Soledad Miranda se rebaptise Susann Korda et Jess Franco se dissimule sous le pseudonyme de Frank Hollmann alors que personne ne se méprend un instant sur l’identité du style (de jeu, de réalisation), sur la nature musicale de l’opus, motif unique, mutique, magique, même thème (t’aime) décliné en requiem ensoleillé. Quelques pépites à parcourir : une cape violette ventée ; Soledad baise le torse de l’alité, descend sous le ceinturon inerte ; elle lit en anglais Une petite ville en Allemagne de John le Carré, roman mémoriel en partie consacré à un ancien nazi reconverti en industriel ; une veine frontale, monstrueuse, plus obscène que l’origine du monde picturale, terminale ; une poignardeuse poignante, affolée, lovée sur un canapé dans l’obscurité, son visage éclairé en clair-obscur ; un cadavre de mariage égorgé, immaculé, auprès d’un fauteuil royal renversé ; un suicide dédoublé, au crépuscule, précipité, Horst et ses hommes aussitôt sur place… Et une curiosité sonore, puisque Martine Sarcey, voix française d’Audrey Hepburn ou Elizabeth Montgomery, Luce de L’important c’est d’aimer (Andrzej Żuławski, 1975), MILF de L’Hôtel de la plage (Michel Lang, 1978), prête son timbre doux à Soledad spoliée de son gosier.

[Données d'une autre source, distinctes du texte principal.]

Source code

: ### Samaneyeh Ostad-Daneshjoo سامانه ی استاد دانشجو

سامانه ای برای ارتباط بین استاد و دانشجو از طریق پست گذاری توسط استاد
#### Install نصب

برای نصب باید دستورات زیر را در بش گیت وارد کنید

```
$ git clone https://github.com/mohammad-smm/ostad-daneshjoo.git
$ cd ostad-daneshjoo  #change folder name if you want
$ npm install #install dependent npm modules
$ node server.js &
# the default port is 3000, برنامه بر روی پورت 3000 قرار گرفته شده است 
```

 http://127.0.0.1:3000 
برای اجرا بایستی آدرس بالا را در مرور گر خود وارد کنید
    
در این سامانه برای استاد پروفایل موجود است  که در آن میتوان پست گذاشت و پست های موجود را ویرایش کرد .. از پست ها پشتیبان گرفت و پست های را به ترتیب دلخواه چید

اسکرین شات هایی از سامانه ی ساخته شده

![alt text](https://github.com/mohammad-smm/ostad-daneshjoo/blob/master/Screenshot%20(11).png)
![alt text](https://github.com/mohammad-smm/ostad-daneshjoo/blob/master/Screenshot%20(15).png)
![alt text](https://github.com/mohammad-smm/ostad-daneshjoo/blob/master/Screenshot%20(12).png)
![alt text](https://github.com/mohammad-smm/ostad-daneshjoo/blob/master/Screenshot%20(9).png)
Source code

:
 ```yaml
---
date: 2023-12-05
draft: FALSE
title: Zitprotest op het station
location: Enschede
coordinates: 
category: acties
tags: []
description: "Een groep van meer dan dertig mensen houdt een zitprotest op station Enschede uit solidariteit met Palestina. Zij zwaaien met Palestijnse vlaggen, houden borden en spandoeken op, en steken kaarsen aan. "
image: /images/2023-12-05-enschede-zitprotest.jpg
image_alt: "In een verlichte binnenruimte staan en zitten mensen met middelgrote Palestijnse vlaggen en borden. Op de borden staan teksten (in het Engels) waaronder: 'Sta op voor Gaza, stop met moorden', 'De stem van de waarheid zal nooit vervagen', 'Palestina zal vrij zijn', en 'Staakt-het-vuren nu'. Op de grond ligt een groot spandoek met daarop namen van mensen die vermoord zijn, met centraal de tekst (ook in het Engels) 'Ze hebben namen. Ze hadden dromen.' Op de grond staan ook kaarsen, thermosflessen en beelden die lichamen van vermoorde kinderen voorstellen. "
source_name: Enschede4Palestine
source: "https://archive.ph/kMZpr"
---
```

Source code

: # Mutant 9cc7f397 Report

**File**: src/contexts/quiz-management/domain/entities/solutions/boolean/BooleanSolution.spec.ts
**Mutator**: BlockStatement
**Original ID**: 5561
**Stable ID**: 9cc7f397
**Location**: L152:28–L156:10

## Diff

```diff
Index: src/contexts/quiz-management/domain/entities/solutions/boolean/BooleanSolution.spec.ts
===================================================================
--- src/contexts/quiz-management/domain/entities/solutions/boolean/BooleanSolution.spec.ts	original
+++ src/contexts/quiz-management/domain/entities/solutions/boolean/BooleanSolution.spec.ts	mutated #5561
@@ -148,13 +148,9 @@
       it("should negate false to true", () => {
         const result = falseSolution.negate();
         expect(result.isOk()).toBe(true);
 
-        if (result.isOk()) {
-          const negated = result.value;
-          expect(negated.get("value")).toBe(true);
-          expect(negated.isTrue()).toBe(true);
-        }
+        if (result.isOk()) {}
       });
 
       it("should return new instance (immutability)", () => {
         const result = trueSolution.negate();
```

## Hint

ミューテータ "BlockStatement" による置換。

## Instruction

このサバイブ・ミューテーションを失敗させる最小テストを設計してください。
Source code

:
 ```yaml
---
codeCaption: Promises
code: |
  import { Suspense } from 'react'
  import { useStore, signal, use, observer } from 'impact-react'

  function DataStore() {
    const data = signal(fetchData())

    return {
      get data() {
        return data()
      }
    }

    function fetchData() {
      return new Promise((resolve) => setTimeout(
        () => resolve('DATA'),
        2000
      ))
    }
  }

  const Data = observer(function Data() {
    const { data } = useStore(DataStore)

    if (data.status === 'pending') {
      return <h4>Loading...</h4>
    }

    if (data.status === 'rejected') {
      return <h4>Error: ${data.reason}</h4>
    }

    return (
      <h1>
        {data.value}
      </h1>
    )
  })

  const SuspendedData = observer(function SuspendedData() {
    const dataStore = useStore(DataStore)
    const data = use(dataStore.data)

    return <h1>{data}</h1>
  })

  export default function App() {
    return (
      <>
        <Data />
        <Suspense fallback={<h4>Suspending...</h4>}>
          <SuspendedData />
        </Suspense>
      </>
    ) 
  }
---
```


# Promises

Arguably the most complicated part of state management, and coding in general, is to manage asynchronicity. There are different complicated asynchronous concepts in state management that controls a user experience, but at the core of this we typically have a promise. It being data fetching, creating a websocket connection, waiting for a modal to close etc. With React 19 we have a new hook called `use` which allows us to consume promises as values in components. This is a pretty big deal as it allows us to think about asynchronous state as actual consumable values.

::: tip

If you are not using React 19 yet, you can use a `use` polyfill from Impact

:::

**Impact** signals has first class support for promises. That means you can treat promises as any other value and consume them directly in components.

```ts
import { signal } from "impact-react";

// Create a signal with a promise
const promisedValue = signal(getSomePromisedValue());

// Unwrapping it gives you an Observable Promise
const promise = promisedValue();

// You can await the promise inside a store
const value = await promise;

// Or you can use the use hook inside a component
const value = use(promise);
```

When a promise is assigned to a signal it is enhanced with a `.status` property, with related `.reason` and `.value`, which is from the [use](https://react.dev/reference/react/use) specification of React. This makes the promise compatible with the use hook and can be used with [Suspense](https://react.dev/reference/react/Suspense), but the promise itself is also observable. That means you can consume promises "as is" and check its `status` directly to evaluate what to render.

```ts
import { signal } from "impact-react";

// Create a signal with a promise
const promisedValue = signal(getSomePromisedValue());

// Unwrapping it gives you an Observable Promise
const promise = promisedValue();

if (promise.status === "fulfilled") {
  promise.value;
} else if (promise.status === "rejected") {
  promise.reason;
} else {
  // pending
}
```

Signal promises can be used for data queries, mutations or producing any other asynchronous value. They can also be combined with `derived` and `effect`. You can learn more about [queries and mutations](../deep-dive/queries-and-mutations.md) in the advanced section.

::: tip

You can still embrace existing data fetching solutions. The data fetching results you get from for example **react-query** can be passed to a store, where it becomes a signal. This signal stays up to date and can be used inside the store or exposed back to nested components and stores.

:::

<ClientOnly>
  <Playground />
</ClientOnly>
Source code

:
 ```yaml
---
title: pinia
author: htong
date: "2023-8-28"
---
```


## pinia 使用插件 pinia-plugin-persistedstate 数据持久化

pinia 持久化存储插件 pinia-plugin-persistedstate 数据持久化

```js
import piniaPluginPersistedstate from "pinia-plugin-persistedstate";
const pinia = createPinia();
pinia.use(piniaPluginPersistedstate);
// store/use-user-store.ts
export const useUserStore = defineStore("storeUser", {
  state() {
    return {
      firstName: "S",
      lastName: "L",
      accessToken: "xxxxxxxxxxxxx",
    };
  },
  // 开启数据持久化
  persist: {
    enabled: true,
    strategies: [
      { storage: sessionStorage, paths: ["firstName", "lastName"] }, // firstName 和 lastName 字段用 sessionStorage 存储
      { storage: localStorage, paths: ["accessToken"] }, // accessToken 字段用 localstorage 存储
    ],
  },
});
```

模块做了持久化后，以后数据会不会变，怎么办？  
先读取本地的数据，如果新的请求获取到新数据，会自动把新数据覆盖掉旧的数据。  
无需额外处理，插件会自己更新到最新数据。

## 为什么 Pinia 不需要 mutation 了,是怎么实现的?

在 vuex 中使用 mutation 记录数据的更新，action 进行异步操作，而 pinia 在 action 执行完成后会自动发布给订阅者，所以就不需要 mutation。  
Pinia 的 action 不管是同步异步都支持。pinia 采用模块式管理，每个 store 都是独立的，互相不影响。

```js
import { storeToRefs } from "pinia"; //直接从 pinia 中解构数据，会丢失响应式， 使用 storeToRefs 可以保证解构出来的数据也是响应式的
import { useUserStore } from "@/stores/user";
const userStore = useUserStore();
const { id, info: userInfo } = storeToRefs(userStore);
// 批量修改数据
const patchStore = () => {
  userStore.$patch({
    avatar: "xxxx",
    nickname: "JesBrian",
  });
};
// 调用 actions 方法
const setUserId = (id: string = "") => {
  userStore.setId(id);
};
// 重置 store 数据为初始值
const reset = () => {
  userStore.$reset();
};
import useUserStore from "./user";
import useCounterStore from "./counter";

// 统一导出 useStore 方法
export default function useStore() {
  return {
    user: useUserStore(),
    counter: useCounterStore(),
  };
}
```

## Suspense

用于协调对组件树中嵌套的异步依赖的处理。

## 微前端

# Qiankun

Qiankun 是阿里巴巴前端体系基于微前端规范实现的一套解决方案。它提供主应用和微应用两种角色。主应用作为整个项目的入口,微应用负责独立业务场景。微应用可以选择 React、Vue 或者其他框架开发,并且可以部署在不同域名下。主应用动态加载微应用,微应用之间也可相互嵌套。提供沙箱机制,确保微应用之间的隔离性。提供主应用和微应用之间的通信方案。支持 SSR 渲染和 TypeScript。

En VO, celle-ci se dit « en exil », en VF, elle s’amuse de la jalousie de son scientifique. En VO, un mort cause des morts, en VF, derniers mots (mot de la fin) de l’inspecteur, l’odyssée sanglante de la tueuse en série tout sauf clémente et sa disparition en coda s’apparentent à un sommet de romantisme, teuton ou non, une « preuve d’amour » irrecevable et suprême. Acceptez de visionner désormais, en été, Crimes dans l’extase, car ravi ou réservé, vous tiendrez à votre tour compagnie à Franco point falot, facho, surtout à Soledad Miranda, némésis sensuelle et défunte vivante à vite décrire, à saluer, à célébrer.